Preferential activation of HSF-binding activity and hsp70 gene expression in Xenopus heart after mild hyperthermia.

Abstract

We have examined the effect of mild hyperthermia on the pattern of heat shock transcription factor (HSF) binding activity, heat shock protein 70 (hsp70) and hsp30 gene expression and protein denaturation in selected tissues of adult Xenopus namely, heart, hind limb muscle, eye, liver and spleen. In these studies it was found that heart tissue was the most thermally sensitive of all of the tissues examined since maintenance of adult frogs at 26 degrees C resulted in a preferential activation of HSF binding. Thus, heart has a lowered set point temperature for HSF activation compared to the other tissues examined. At 30 degrees C HSF activation was observed in all of the tissues examined. Heart HSF activation at 26 degrees C was correlated with an increase in hsp70 mRNA and Hsp70 protein accumulation. At 28 degrees C the largest amount of hsp70 and hsp30 mRNA accumulation was detected in heart and skeletal muscle compared to other tissues while hsp70 mRNA accumulation was relatively low in spleen and hsp30 mRNA accumulation was not detectable in eyes, liver and spleen. Incubation of adult frogs at 30 degrees C resulted in enhanced hsp70 and hsp30 mRNA accumulation in all of the tissues.
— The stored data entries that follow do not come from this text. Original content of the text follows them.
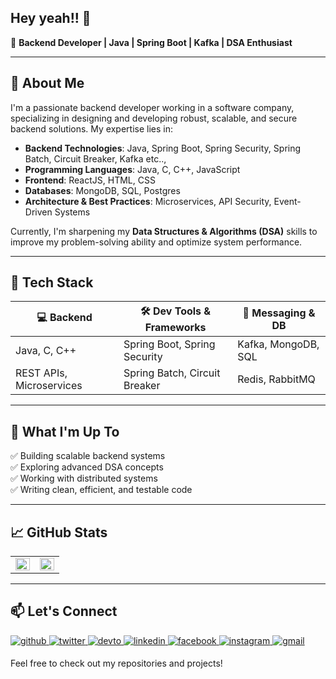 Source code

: ## Hey yeah!! 👋

🚀 **Backend Developer | Java | Spring Boot | Kafka | DSA Enthusiast**

---

## 🔹 **About Me**
I'm a passionate backend developer working in a software company, specializing in designing and developing robust, scalable, and secure backend solutions. My expertise lies in:

- **Backend Technologies**: Java, Spring Boot, Spring Security, Spring Batch, Circuit Breaker, Kafka etc..,  
- **Programming Languages**: Java, C, C++, JavaScript  
- **Frontend**: ReactJS, HTML, CSS  
- **Databases**: MongoDB, SQL, Postgres  
- **Architecture & Best Practices**: Microservices, API Security, Event-Driven Systems  

Currently, I'm sharpening my **Data Structures & Algorithms (DSA)** skills to improve my problem-solving ability and optimize system performance.

---

## 🔧 **Tech Stack**
| 💻 Backend | 🛠 Dev Tools & Frameworks | 📡 Messaging & DB |
|------------|-------------------------|------------------|
| Java, C, C++ | Spring Boot, Spring Security | Kafka, MongoDB, SQL |
| REST APIs, Microservices | Spring Batch, Circuit Breaker | Redis, RabbitMQ |

---

## 📌 **What I'm Up To**
✅ Building scalable backend systems  
✅ Exploring advanced DSA concepts  
✅ Working with distributed systems  
✅ Writing clean, efficient, and testable code  

---

## 📈 **GitHub Stats**
<table><tr><td valign="top" width="50%">

<img src="https://github-readme-stats.vercel.app/api?username=syondan77&show_icons=true&count_private=true&hide_border=true" align="left" style="width: 100%" />

</td><td valign="top" width="50%">

<img src="https://github-readme-stats.vercel.app/api/top-langs/?username=syondan77&hide_border=true&layout=compact" align="left" style="width: 100%" />

</td></tr></table>  

---

## 📫 **Let's Connect**

<a href="https://github.com/syondan77" target="_blank">
<img src=https://img.shields.io/badge/github-%2324292e.svg?&style=for-the-badge&logo=github&logoColor=white alt=github style="margin-bottom: 5px;" />
</a>
<a href="https://twitter.com/" target="_blank">
<img src=https://img.shields.io/badge/twitter-%2300acee.svg?&style=for-the-badge&logo=twitter&logoColor=white alt=twitter style="margin-bottom: 5px;" />
</a>
<a href="https://dev.to/" target="_blank">
<img src=https://img.shields.io/badge/dev.to-%2308090A.svg?&style=for-the-badge&logo=dev.to&logoColor=white alt=devto style="margin-bottom: 5px;" />
</a>
<a href="https://www.linkedin.com/in/dhanush-penumaka-2ba20116b/" target="_blank">
<img src=https://img.shields.io/badge/linkedin-%231E77B5.svg?&style=for-the-badge&logo=linkedin&logoColor=white alt=linkedin style="margin-bottom: 5px;" />
</a>
<a href="https://www.facebook.com/" target="_blank">
<img src=https://img.shields.io/badge/facebook-%232E87FB.svg?&style=for-the-badge&logo=facebook&logoColor=white alt=facebook style="margin-bottom: 5px;" />
</a>
<a href="https://instagram.com/dhnaushhh" target="_blank">
<img src=https://img.shields.io/badge/instagram-%23000000.svg?&style=for-the-badge&logo=instagram&logoColor=white alt=instagram style="margin-bottom: 5px;" />
</a>  
<a href="mailto:penumakadhanush9@gmail.com" target="_blank">
<img src="https://img.shields.io/badge/Gmail-D14836?style=for-the-badge&logo=gmail&logoColor=white" alt="gmail" style="margin-bottom: 5px;" />
</a>

Feel free to check out my repositories and projects!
Finally, we have used differential scanning calorimetry (DSC) to compare the temperatures at which protein denaturation occurs in heart and liver tissue. The onset of protein denaturation (T0) occurred approximately 8.5 degrees C lower in heart compared to liver. Also the midpoint of the DSC profile (T1/2) was approximately 10.4 degrees C lower in heart than in liver. Thus, heart proteins are generally more thermolabile than proteins in liver tissue. Taken together these data suggest that heart is more sensitive than the other tissues examined with respect to moderate increases in environmental temperature.